Entries supplied
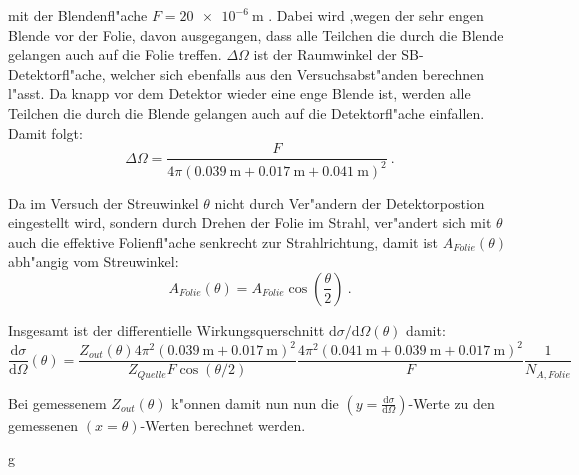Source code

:     mit der Blendenfl"ache $F=\SI{20e-6}{\meter}$ \cite{Anleitung}.
    Dabei wird ,wegen der sehr engen Blende vor der Folie, davon ausgegangen, dass alle Teilchen die durch die Blende gelangen auch auf die Folie treffen.
    $\Delta \Omega$ ist der Raumwinkel der SB-Detektorfl"ache, welcher sich ebenfalls aus den Versuchsabst"anden berechnen l"asst. Da knapp vor dem Detektor wieder eine enge Blende ist, werden alle Teilchen die durch die Blende gelangen auch auf die Detektorfl"ache einfallen. Damit folgt:
    \begin{equation}
      \Delta \Omega = \frac{F}{4\pi(\SI{0.039}{\meter}+\SI{0.017}{\meter}+\SI{0.041}{\meter})^2} \: .
    \end{equation}

    Da im Versuch der Streuwinkel $\theta$ nicht durch Ver"andern der Detektorpostion eingestellt wird, sondern durch Drehen der Folie im Strahl, ver"andert sich mit $\theta$ auch die effektive Folienfl"ache senkrecht zur Strahlrichtung, damit ist $A_{Folie}(\theta)$ abh"angig vom Streuwinkel:
    \begin{equation}
      A_{Folie}(\theta) = A_{Folie}\cos\left(\frac{\theta}{2}\right) \:.
    \end{equation}

    Insgesamt ist der differentielle Wirkungsquerschnitt $\text{d}\sigma/\text{d}\Omega(\theta)$ damit:
    \begin{equation}
      \frac{\text{d}\sigma}{\text{d}\Omega}(\theta) =  \frac{Z_{out}(\theta)4\pi^2(\SI{0,039}{\meter}+\SI{0,017}{\meter})^2}{Z_{Quelle}F\cos(\theta/2)}
      \frac{4\pi^2 (\SI{0,041}{\meter}+\SI{0,039}{\meter}+\SI{0.017}{\meter})^2}{F}\frac{1}{N_{A,Folie}}
      \label{querschnitt}
    \end{equation}

    Bei gemessenem $Z_{out}(\theta)$ k"onnen damit nun nun die $(y=\frac{\text{d}\sigma}{\text{d}\Omega})$-Werte zu den gemessenen $(x=\theta)$-Werten berechnet werden.


















    g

How to complete this task
Render the data above verbatim and without pictures.

Written answer
Source code

:     mit der Blendenfl"ache $F=\SI{20e-6}{\meter}$ \cite{Anleitung}.
    Dabei wird ,wegen der sehr engen Blende vor der Folie, davon ausgegangen, dass alle Teilchen die durch die Blende gelangen auch auf die Folie treffen.
    $\Delta \Omega$ ist der Raumwinkel der SB-Detektorfl"ache, welcher sich ebenfalls aus den Versuchsabst"anden berechnen l"asst. Da knapp vor dem Detektor wieder eine enge Blende ist, werden alle Teilchen die durch die Blende gelangen auch auf die Detektorfl"ache einfallen. Damit folgt:
    \begin{equation}
      \Delta \Omega = \frac{F}{4\pi(\SI{0.039}{\meter}+\SI{0.017}{\meter}+\SI{0.041}{\meter})^2} \: .
    \end{equation}

    Da im Versuch der Streuwinkel $\theta$ nicht durch Ver"andern der Detektorpostion eingestellt wird, sondern durch Drehen der Folie im Strahl, ver"andert sich mit $\theta$ auch die effektive Folienfl"ache senkrecht zur Strahlrichtung, damit ist $A_{Folie}(\theta)$ abh"angig vom Streuwinkel:
    \begin{equation}
      A_{Folie}(\theta) = A_{Folie}\cos\left(\frac{\theta}{2}\right) \:.
    \end{equation}

    Insgesamt ist der differentielle Wirkungsquerschnitt $\text{d}\sigma/\text{d}\Omega(\theta)$ damit:
    \begin{equation}
      \frac{\text{d}\sigma}{\text{d}\Omega}(\theta) =  \frac{Z_{out}(\theta)4\pi^2(\SI{0,039}{\meter}+\SI{0,017}{\meter})^2}{Z_{Quelle}F\cos(\theta/2)}
      \frac{4\pi^2 (\SI{0,041}{\meter}+\SI{0,039}{\meter}+\SI{0.017}{\meter})^2}{F}\frac{1}{N_{A,Folie}}
      \label{querschnitt}
    \end{equation}

    Bei gemessenem $Z_{out}(\theta)$ k"onnen damit nun nun die $(y=\frac{\text{d}\sigma}{\text{d}\Omega})$-Werte zu den gemessenen $(x=\theta)$-Werten berechnet werden.


















    g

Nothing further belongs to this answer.